(Beginning of SUPPLIED DATA)

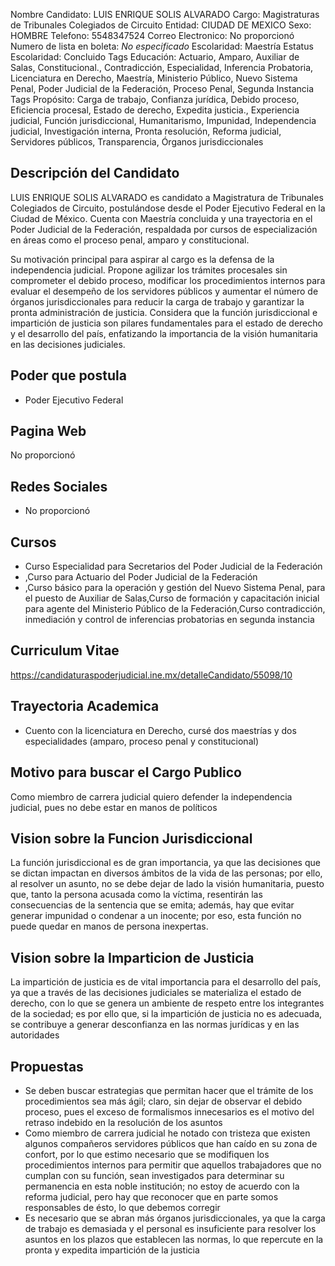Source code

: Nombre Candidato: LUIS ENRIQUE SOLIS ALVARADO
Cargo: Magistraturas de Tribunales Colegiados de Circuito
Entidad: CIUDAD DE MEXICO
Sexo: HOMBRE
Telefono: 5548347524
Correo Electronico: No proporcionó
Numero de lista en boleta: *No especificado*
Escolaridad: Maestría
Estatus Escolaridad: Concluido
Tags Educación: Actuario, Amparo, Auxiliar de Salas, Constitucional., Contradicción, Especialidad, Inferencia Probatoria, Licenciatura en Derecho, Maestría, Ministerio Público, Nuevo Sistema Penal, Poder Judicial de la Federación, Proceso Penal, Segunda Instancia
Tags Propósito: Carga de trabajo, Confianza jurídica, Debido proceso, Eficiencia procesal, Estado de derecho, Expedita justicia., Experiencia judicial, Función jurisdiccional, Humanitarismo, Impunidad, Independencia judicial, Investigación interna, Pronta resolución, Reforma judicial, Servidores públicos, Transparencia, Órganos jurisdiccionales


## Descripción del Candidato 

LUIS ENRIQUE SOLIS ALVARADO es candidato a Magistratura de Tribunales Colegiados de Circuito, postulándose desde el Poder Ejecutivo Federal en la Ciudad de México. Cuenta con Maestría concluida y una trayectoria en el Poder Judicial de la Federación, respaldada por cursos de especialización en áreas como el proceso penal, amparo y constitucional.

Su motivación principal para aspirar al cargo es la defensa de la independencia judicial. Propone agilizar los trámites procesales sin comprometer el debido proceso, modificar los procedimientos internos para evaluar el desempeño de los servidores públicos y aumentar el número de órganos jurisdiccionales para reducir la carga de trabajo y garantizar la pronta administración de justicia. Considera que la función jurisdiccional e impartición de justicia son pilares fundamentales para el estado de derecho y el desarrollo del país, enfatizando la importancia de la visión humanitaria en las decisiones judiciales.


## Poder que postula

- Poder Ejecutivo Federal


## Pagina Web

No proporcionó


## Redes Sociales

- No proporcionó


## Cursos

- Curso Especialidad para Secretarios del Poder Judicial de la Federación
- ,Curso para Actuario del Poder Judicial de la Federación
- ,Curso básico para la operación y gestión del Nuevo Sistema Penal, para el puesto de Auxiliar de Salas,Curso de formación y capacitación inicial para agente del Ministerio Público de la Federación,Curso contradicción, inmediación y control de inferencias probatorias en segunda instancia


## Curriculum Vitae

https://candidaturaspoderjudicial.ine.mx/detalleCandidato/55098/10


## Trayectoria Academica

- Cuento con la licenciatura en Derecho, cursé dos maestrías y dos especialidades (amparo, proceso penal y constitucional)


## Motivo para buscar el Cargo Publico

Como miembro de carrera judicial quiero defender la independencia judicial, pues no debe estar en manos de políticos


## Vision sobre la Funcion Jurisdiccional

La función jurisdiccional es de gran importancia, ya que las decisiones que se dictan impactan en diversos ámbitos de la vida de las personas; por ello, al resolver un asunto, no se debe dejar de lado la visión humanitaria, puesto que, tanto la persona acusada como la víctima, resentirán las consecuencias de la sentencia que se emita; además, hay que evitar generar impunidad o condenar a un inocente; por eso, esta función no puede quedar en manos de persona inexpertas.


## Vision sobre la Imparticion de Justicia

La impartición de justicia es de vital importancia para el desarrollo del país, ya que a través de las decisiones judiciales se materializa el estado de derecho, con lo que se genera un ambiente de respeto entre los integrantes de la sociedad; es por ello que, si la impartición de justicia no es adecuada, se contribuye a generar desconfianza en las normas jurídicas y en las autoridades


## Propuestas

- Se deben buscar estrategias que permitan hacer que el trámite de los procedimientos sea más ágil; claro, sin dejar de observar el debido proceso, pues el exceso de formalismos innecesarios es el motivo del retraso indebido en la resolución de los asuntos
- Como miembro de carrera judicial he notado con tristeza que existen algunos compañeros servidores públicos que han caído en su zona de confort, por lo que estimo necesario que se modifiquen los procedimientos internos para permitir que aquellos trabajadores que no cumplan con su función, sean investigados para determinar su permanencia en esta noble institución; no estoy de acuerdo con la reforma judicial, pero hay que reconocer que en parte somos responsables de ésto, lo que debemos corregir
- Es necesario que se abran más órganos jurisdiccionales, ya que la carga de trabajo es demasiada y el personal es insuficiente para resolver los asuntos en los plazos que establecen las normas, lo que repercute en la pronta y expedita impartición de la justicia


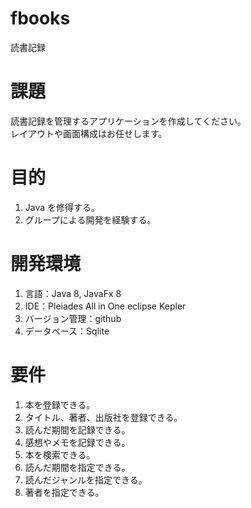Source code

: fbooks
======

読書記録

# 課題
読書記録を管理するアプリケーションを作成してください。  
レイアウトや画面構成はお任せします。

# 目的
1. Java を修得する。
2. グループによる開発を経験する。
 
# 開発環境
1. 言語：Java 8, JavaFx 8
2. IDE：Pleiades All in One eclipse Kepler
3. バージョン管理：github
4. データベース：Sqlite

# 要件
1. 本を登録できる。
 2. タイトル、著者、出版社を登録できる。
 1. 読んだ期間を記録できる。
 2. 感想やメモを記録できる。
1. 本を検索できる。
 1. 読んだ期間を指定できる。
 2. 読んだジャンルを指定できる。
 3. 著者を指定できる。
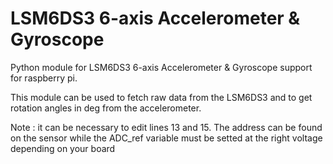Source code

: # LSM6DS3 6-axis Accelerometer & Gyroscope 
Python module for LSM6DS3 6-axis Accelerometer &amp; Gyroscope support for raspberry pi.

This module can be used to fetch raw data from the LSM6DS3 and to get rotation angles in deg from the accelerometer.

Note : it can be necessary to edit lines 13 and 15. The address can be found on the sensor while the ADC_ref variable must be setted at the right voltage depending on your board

(End of SUPPLIED DATA)

The answer must consist only of the lines from the beginning of the entries above through the line that holds "Numero de lista en boleta: *No especificado*", reproduced exactly and without pictures.

Source code

: Nombre Candidato: LUIS ENRIQUE SOLIS ALVARADO
Cargo: Magistraturas de Tribunales Colegiados de Circuito
Entidad: CIUDAD DE MEXICO
Sexo: HOMBRE
Telefono: 5548347524
Correo Electronico: No proporcionó
Numero de lista en boleta: *No especificado*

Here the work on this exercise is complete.